In pre-modern times, the value of various goods tended to bounce around, rising one year and then falling the next. That’s actually still true for most goods, if you define “value” in relative terms. Thus even in countries with high inflation persisting for decades, the relative price of commodities like copper or oranges doesn’t show any dramatic (long run) upward or downward trend.

But whereas this pattern was true for essentially all goods in pre-modern times, in modern times we see two examples of goods that experienced a very rapid decline in value, which persisted over many decades. These two goods are computer chips and fiat money.

For many decades, the price of computer chips has been falling in half every 18 months, on average. This tendency is called “Moore’s Law.” In some developing countries during the 20th century, the price of their currency has been falling in half every 18 months, on average, for many decades. By 1990, one unit of Brazilian or Argentine currency could be purchased at a far lower price than in 1950, almost regardless of what you used to buy the currency. The price of their currency fell in terms of apples, oranges, coal, iron, US dollars and Japanese yen.

Over time, computer chip makers found it possible to produce a billion chips at the same cost that they had previously produced a million chips. Fiat money countries found that they could produce a trillion or even a quadrillion pesos at the same cost as they formerly produced a million or billion pesos. That cost reduction was a necessary but not sufficient cause of hyperinflation. You also needed to actually produce the money. Unlike computer firms, not all central banks are profit maximizers. (Thank God!)

It’s possible to measure NGDP using any numeraire. Thus you sometime see people claim that China has the world’s second largest GDP. In yuan terms, China’s GDP is much larger than the US GDP in dollar terms. So when people say China has the second largest GDP, they are implicitly describing what China’s GDP would look like if priced in terms of US dollars (without a PPP adjustment). Similarly, you could describe China’s GDP if priced in terms of ounces of gold or silver or one pound bags of rice. Or computer chips.

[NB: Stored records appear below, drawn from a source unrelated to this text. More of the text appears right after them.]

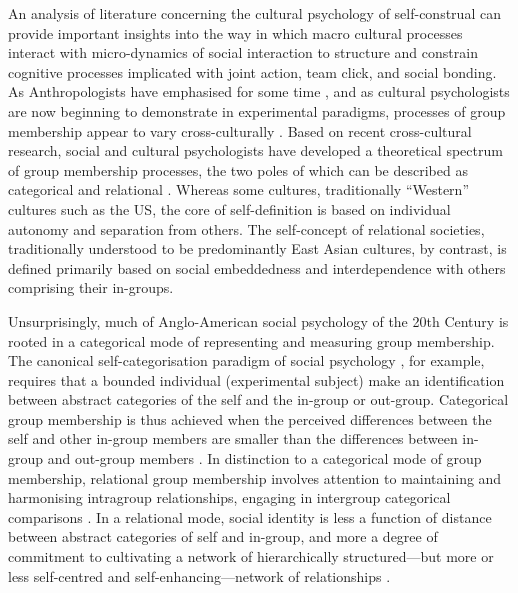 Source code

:   An analysis of literature concerning the cultural psychology of self-construal can provide important insights into the way in which macro cultural processes interact with micro-dynamics of social interaction to structure and constrain cognitive processes implicated with joint action, team click, and social bonding.  As Anthropologists have emphasised for some time \citep{Strodtbeck1961,Kluckhohn1961,Mead1967,Fei1992}, and as cultural psychologists are now beginning to demonstrate in experimental paradigms, processes of group membership appear to vary cross-culturally \citep{Markus1991,Nisbett2001}.  Based on recent cross-cultural research, social and cultural psychologists have developed a theoretical spectrum of group membership processes, the two poles of which can be described as categorical and relational \citep{Hofstede1980,Brewer2007}.  Whereas some cultures, traditionally ``Western'' cultures such as the US, the core of self-definition is based on individual autonomy and separation from others.
  The self-concept of relational societies, traditionally understood to be predominantly East Asian cultures, by contrast, is defined primarily based on social embeddedness and interdependence with others comprising their in-groups\citep{Leung2012}.

  Unsurprisingly, much of Anglo-American social psychology of the 20th Century is rooted in a categorical mode of representing and measuring group membership.  The canonical self-categorisation paradigm of social psychology \citep{Turner1987}, for example, requires that a bounded individual (experimental subject) make an identification between abstract categories of the self and the in-group or out-group.  Categorical group membership is thus achieved when the perceived differences between the self and other in-group members are smaller than the differences between in-group and out-group members \citep{Yuki2014}.  In distinction to a categorical mode of group membership, relational group membership involves attention to maintaining and harmonising intragroup relationships, engaging in intergroup categorical comparisons \citep{Yuki2003}.
  In a relational mode, social identity is less a function of distance between abstract categories of self and in-group, and more a degree of commitment to cultivating a network of hierarchically structured---but more or less self-centred and self-enhancing---network of relationships \citep{Liu2009,Nisbett2003}.

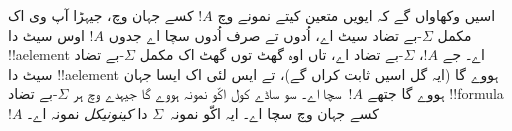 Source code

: \documentclass[../../../include/open-logic-section]{subfiles}
\begin{document}
اسیں وکھاواں گے کہ ایویں متعین کیتے نمونے وچ $!A$ کسے جہان وچ، جیہڑا آپ وی اک مکمل $\Sigma$-بے تضاد سیٹ اے، اُدوں تے صرف اُدوں سچا اے جدوں $!A$ اوس سیٹ دا !!a{element} اے۔ جے $!A$، $\Sigma$-بے تضاد اے، تاں اوہ گھٹ توں گھٹ اک مکمل $\Sigma$-بے تضاد سیٹ دا !!a{element} ہووے گا (ایہ گل اسیں ثابت کراں گے)، تے ایس لئی اک ایسا جہان ہووے گا جتھے $!A$~سچا اے۔ سو ساڈے کول اکّو نمونہ ہووے گا جیہدے وچ ہر $\Sigma$-بے تضاد !!{formula}~$!A$ کسے جہان وچ سچا اے۔ ایہ اکّو نمونہ~$\Sigma$ دا \emph{کینونیکل} نمونہ اے۔
\end{document}
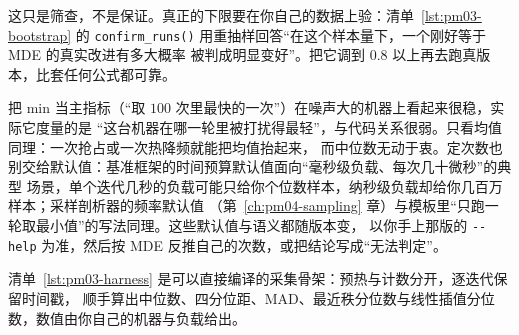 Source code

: \documentclass[12pt,a4paper,fontset=fandol]{ctexbook}
\newcommand{\Fn}[1]{\texttt{#1()}}
\newcommand{\Opt}[1]{\texttt{-\/-#1}}
\newcommand{\Bk}{\discretionary{}{}{}}
\newcommand{\Mx}[1]{\textsf{#1}}
\begin{document}
这只是筛查，不是保证。真正的下限要在你自己的数据上验：清单~\ref{lst:pm03-bootstrap} 的
\Fn{confirm\_{\Bk}runs} 用重抽样回答``在这个样本量下，一个刚好等于 \Mx{MDE} 的真实改进有多大概率
被判成明显变好''。把它调到 $0.8$ 以上再去跑真版本，比套任何公式都可靠。

\begin{warning}[title={``跑得快的那一次''不是基准}, label={box:pm03-mintrap}]
把 \Mx{min} 当主指标（``取 $100$ 次里最快的一次''）在噪声大的机器上看起来很稳，实际它度量的是
``这台机器在哪一轮里被打扰得最轻''，与代码关系很弱。只看均值同理：一次抢占或一次热降频就能把均值抬起来，
而中位数无动于衷。定次数也别交给默认值：基准框架的时间预算默认值面向``毫秒级负载、每次几十微秒''的典型
场景，单个迭代几秒的负载可能只给你个位数样本，纳秒级负载却给你几百万样本；采样剖析器的频率默认值
（第~\ref{ch:pm04-sampling} 章）与模板里``只跑一轮取最小值''的写法同理。这些默认值与语义都随版本变，
以你手上那版的 \Opt{help} 为准，然后按 \Mx{MDE} 反推自己的次数，或把结论写成``无法判定''。
\end{warning}

清单~\ref{lst:pm03-harness} 是可以直接编译的采集骨架：预热与计数分开，逐迭代保留时间戳，
顺手算出中位数、四分位距、\Mx{MAD}、最近秩分位数与线性插值分位数，数值由你自己的机器与负载给出。
\end{document}
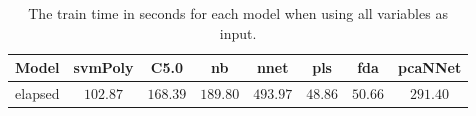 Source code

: \begin{table}[!ht]
	\centering
	\begin{tabular}{|c|c|c|c|c|c|c|c|}
		\hline
		Model & svmPoly & C5.0 & nb & nnet & pls & fda & pcaNNet \\ \hline
		elapsed & $102.87$ & $168.39$ & $189.80$ & $493.97$ & $48.86$ & $50.66$ & $291.40$ \\ \hline
	\end{tabular}
	\caption{The train time in seconds for each model when using all variables as input.}
	\label{tab:time:reverse:all:train}
\end{table}
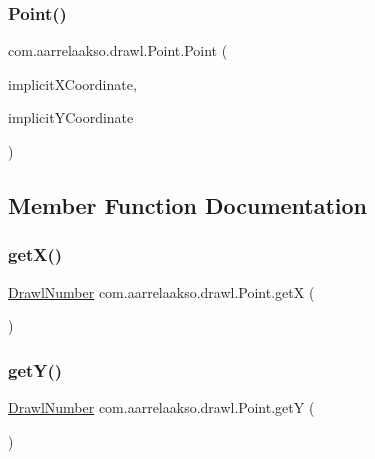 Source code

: \subsubsection{\texorpdfstring{Point()}{Point()}\hspace{0.1cm}{\footnotesize\ttfamily [2/2]}}
{\footnotesize\ttfamily com.\+aarrelaakso.\+drawl.\+Point.\+Point (\begin{DoxyParamCaption}\item[{@Not\+Null Integer}]{implicit\+X\+Coordinate,  }\item[{@Not\+Null Integer}]{implicit\+Y\+Coordinate }\end{DoxyParamCaption})\hspace{0.3cm}{\ttfamily [protected]}}



\subsection{Member Function Documentation}
\mbox{\label{classcom_1_1aarrelaakso_1_1drawl_1_1_point_a69062d6a80ab951e2687e31d2b3f99ee}} 
\subsubsection{\texorpdfstring{get\+X()}{getX()}}
{\footnotesize\ttfamily \hyperlink{classcom_1_1aarrelaakso_1_1drawl_1_1_drawl_number}{Drawl\+Number} com.\+aarrelaakso.\+drawl.\+Point.\+getX (\begin{DoxyParamCaption}{ }\end{DoxyParamCaption})\hspace{0.3cm}{\ttfamily [protected]}}

\mbox{\label{classcom_1_1aarrelaakso_1_1drawl_1_1_point_a9b4a6a3de7c80227d5d318dc9afb4edd}} 
\subsubsection{\texorpdfstring{get\+Y()}{getY()}}
{\footnotesize\ttfamily \hyperlink{classcom_1_1aarrelaakso_1_1drawl_1_1_drawl_number}{Drawl\+Number} com.\+aarrelaakso.\+drawl.\+Point.\+getY (\begin{DoxyParamCaption}{ }\end{DoxyParamCaption})\hspace{0.3cm}{\ttfamily [protected]}}



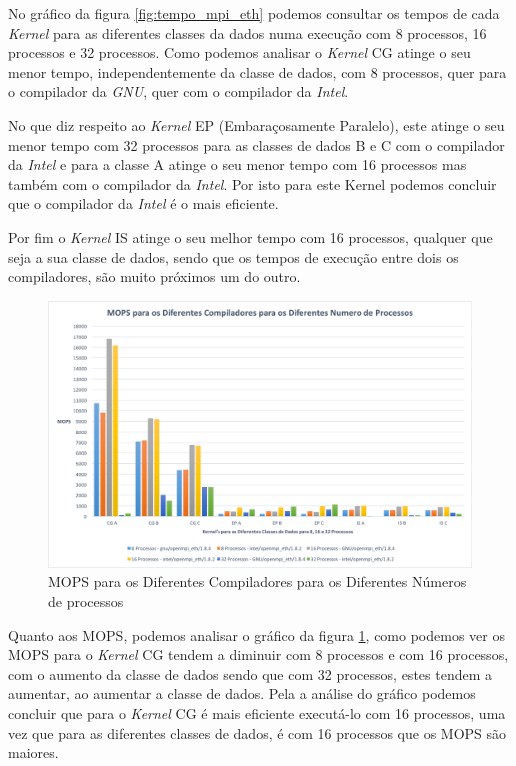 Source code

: \documentclass[conference,compsoc]{IEEEtran}
\begin{document}
No gráfico da figura \ref{fig:tempo_mpi_eth} podemos consultar os tempos de cada \textit{Kernel} para as diferentes classes da dados numa execução com 8 processos, 16 processos e 32 processos. Como podemos analisar o \textit{Kernel} CG atinge o seu menor tempo, independentemente da classe de dados, com 8 processos, quer para o compilador da \textit{GNU}, quer com o compilador da \textit{Intel}. 

No que diz respeito ao \textit{Kernel} EP (Embaraçosamente Paralelo), este atinge o seu menor tempo com 32 processos para as classes de dados B e C com o compilador da \textit{Intel} e para a classe A atinge o seu menor tempo com 16 processos mas também com o compilador da \textit{Intel}. Por isto para este Kernel podemos concluir que o compilador da \textit{Intel} é o mais eficiente.

Por fim o \textit{Kernel} IS atinge o seu melhor tempo com 16 processos, qualquer que seja a sua classe de dados, sendo que os tempos de execução entre dois os compiladores, são muito próximos um do outro.

\begin{figure}[h!]
\centering
\includegraphics[scale=0.325]{MPI/mops_dif_compiladores_dif_num_proc.png}
\caption{MOPS para os Diferentes Compiladores para os Diferentes Números de processos}
\label{fig:mops_mpi_eth}
\end{figure}

Quanto aos MOPS, podemos analisar o gráfico da figura \ref{fig:mops_mpi_eth}, como podemos ver os MOPS para o \textit{Kernel} CG tendem a diminuir com 8 processos e com 16 processos, com o aumento da classe de dados sendo que com 32 processos, estes tendem a aumentar, ao aumentar a classe de dados. Pela a análise do gráfico podemos concluir que para o \textit{Kernel} CG é mais eficiente executá-lo com 16 processos, uma vez que para as diferentes classes de dados, é com 16 processos que os MOPS são maiores.
\end{document}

If you described the US or China’s GDP in terms of computer chips, it would be rising astronomically, it would look like a country experiencing hyperinflation. But the US and China don’t have hyperinflation. Venezuela has hyperinflation. And that’s because hyperinflation occurs when a country’s price level is rising very rapidly in terms of the thing in which prices are actually denominated.

Imagine I drew 100 graphs; each showing the US GDP measured using a different numeraire. One graph showed GDP in dollar terms. Another in terms of gold. Another in terms of apples. Another in terms of toasters. And one graph showed US GDP in terms of computer chips.

Now suppose I asked you to explain why America’s GDP in terms of computer chips rocketed much higher, year after year, for decades. Would you make reference to the Phillips Curve? To an “overheating economy”? Obviously not. Indeed I’m attacking a straw man here.

When we look at actual inflation and NGDP growth in money terms, almost nobody uses the Phillips Curve to explain inflation in a country experiencing hyperinflation. During the famous German hyperinflation of 1920-23, the world’s most famous non-monetarist economists, people like Keynes and Wicksell, suddenly switched to describing inflation in entirely monetarist terms. And then when the hyperinflation ended, Keynes quickly went back to non-monetarist explanations of inflation.

It’s always been known that hyperinflation is a special case, which can only be explain by looking at what’s going on with a country’s currency. Similarly, hyperinflation of prices when measured using computer chips as a numeraire can only be explained by referring to things like Moore’s law, not Phillips curves. Hyperinflation is nothing more than a currency losing value at a very high rate. The debate is over how to explain “normal” inflation, normal NGDP growth rates.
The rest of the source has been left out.